Nearing Licata, we came to an awful spot that I had tried hard to avoid - a gap where the coastal road looks like it was washed away years ago. I’d looked for this spot on Google maps and thought I knew where it was, but was wrong. It is even worse three years later, and looks totally impassable now. We turned back, and were pleased to find a way around that didn’t add much distance - and one that wasn’t even shown on our GPS.
Unfortunately, in testing out this bad patch before giving up on it, Rachael apparently bashed up her derailleur and nearly broke it. When she’s in her lowest gears, the derailleur rubs alarmingly against her tire. She complained that it was making disturbing noises as we biked along, but then it stopped (she shifted Into a higher gear, and there was clearance from the tire again) so we just kept riding until we reached our hotel.
Our hotel is up a steep little hill though, so she shifted down and the sound returned. We looked at her bike together and saw that we had a real situation on our hands - the derailleur had obviously gotten badly bent or damaged somehow. We pushed our way up the last few yards to our hotel, feeling glum and distressed - how likely were we to find a bike mechanic in little Licata?
Our hosts met us at the door, and quickly sprang into action to help us out. The lady of the house got on the phone immediately to see if the bike shop (run by a friend of the family) was still open. She thought it unlikely since it was after 5 on a Saturday night, but we’re in luck. The shop is open, and Giuseppe will await us. Our hosts pull out a map and mark out directions, and we’re off.
Giuseppe is all we could hope to find. He immediately sets to work, straightens the derailleur, and after extensive attempts to tune the gears realizes that one of the cog wheels is broken. Does he have a replacement? He thinks so, and after rummaging through his wares returns with the needed component. He says we’re really lucky - he normally closes at noon on Saturdays this early in the year, and this is the first time he’s been open this late.
As we ride off, he tells us to test it out and come right back if there’s a problem because he’s just about to shutter the shop for the weekend. It works perfectly though. So lucky!
Oh, hell. I thought we were avoiding this awful spot where the road is completely washed away. It was horrible to get through last time, and even worse now. We turn back and take a side road that branched off a short ways back.
I was excited to see one of these traditional painted carts again. Looking back at our first journal, we saw one near Licata then also. It looks like a different cart than last time though - the markings aren’t the same.
A great little bike store, run by our newest hero Giuseppe. We were so lucky to find his shop still open late on a Saturday afternoon. We could have been sitting out a few days.

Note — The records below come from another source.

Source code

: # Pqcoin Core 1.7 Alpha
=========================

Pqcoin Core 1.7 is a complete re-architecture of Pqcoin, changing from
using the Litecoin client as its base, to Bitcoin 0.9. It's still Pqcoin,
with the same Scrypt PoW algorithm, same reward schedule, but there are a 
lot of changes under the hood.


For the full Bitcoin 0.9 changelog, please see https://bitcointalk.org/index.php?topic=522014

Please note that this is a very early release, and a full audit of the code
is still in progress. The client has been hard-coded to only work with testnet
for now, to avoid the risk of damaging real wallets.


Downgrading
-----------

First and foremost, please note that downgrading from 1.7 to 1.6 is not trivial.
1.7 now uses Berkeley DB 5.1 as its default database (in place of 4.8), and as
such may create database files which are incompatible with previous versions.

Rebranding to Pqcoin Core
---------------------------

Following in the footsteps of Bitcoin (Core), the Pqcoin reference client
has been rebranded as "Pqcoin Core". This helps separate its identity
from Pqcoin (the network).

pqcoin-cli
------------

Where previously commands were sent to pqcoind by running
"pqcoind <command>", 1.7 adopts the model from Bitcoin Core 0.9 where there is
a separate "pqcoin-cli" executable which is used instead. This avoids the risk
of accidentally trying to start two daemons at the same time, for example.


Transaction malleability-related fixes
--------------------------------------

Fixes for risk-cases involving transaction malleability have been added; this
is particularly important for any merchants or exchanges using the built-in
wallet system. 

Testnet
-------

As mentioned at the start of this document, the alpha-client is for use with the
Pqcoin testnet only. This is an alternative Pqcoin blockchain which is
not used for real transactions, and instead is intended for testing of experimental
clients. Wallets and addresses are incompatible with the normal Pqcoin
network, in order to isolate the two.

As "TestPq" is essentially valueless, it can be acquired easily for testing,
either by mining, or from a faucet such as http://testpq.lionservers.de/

Licata is an interesting place: authentic, I think you’d call it. Not much given over to tourism at all, its a bit gloomy walking through its narrow streets in the evening. For dinner, we walk down to the waterfront to La Lampara, the same restaurant we ate at the last time we were here, on our host’s recommendation. Great then, great now. It’s primarily a fish restaurant, and I enjoy a whole orata while Rachael has cod with potatoes and artichokes. We sit next to a pair of French gentlemen and take some enjoyment from the fact that their Italian skills are if anything even weaker than ours, hard as that is to imagine.